Accurate estimation of photon attenuation is one of the primary challenges in achieving unbiased measurements of the radiotracer concentration in hybrid PET/MRI (1). Current PET/MR scanners are not equipped with a transmission source (2,3) or x-ray CT components. Thus, the 511-keV photon attenuation maps (μ-maps) need to be estimated directly from the MR or PET data. Although substantial progress in generating accurate head MR-based μ-maps has been made (49), there are still many hurdles in estimating whole-body μ-maps (e.g., bone tissue misclassification, arm truncation due to the limited transaxial MR field of view, susceptibility artifacts caused by foreign objects) (10). In this article, we propose a method to correct for the errors in the PET images arising from MR susceptibility artifacts (e.g., image distortions and signal voids) around metallic objects (e.g., prosthetic devices) (11).

In PET/CT imaging, metallic objects lead to streak artifacts in the reconstructed CT images, diminishing their quality and biasing the PET images reconstructed using CT-based μ-maps. In PET/MRI, MR susceptibility artifacts that extend well beyond the implant propagate as signal voids in the resulting MR-based μ-maps. Additionally, the implant attenuation itself is completely ignored. These 2 effects lead to substantial bias in PET quantification both locally and globally and can potentially compromise the clinical interpretability of the resulting PET images. We propose here a novel implant PET-based attenuation map completion (IPAC) method to minimize the bias due to metallic objects in PET quantification.

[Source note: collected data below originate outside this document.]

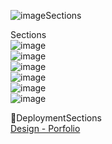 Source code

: 
![image](https://github.com/user-attachments/assets/49759c2a-a929-47da-99e0-054872259265)Sections </br>




Sections </br>
![image](https://github.com/user-attachments/assets/733ad7c3-87eb-42a3-bbef-4640e92f52f1) </br>
![image](https://github.com/user-attachments/assets/ebd04af8-77c1-4d1b-9949-da35e7d7e79c) </br>
![image](https://github.com/user-attachments/assets/a3442bd0-2f5f-49b0-95a6-c39942b11422) </br>
![image](https://github.com/user-attachments/assets/97141c9c-b7f1-4f2b-8877-1f1da5b696d3) </br>
![image](https://github.com/user-attachments/assets/cd490028-d00e-4069-87d2-46e22969c039) </br>
![image](https://github.com/user-attachments/assets/c054ee1f-2902-4eed-a62e-93de7265b6de) </br>


🚀DeploymentSections </br>
[Design - Porfolio](https://design-portfolio-gilt-theta.vercel.app/)</br>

Attenuation-correction (AC) strategies proposed for PET/MR can be grouped broadly into 3 categories: approaches based on MR segmentation, methods based on MR/CT atlases, and techniques aimed at jointly estimating activity and attenuation from PET emission data. Although the first 2 categories have been shown to achieve promising results for attenuation estimation of human tissues, they cannot account for the presence of metallic implants. For example, the segmentation-based method available on the Biograph mMR (Siemens Healthcare) (12) classifies metal implants and the surrounding tissue as air. This, in turns, propagates a large bias into the emission image. In atlas-based methods, μ-map image estimates are generated through a propagation scheme by locally matching a subject’s MR-derived morphology to an MR/CT template set using local image similarity measurements (46). An MR/CT atlas-based attenuation synthesis method (13) was adapted by Bezrukov et al. (14) to include metal artifact correction. However, given the high degree of variability in the position and shape of metal implants, and the large deformations of the MR images in the adjacent areas, current methods based on atlases are of limited applicability. Creating databases large enough to account for the wide range (i.e., shape, dimension, composition) of metallic implants is problematic; incomplete MR data and deformations are complicating the required intra- and intersubject registrations of the training datasets.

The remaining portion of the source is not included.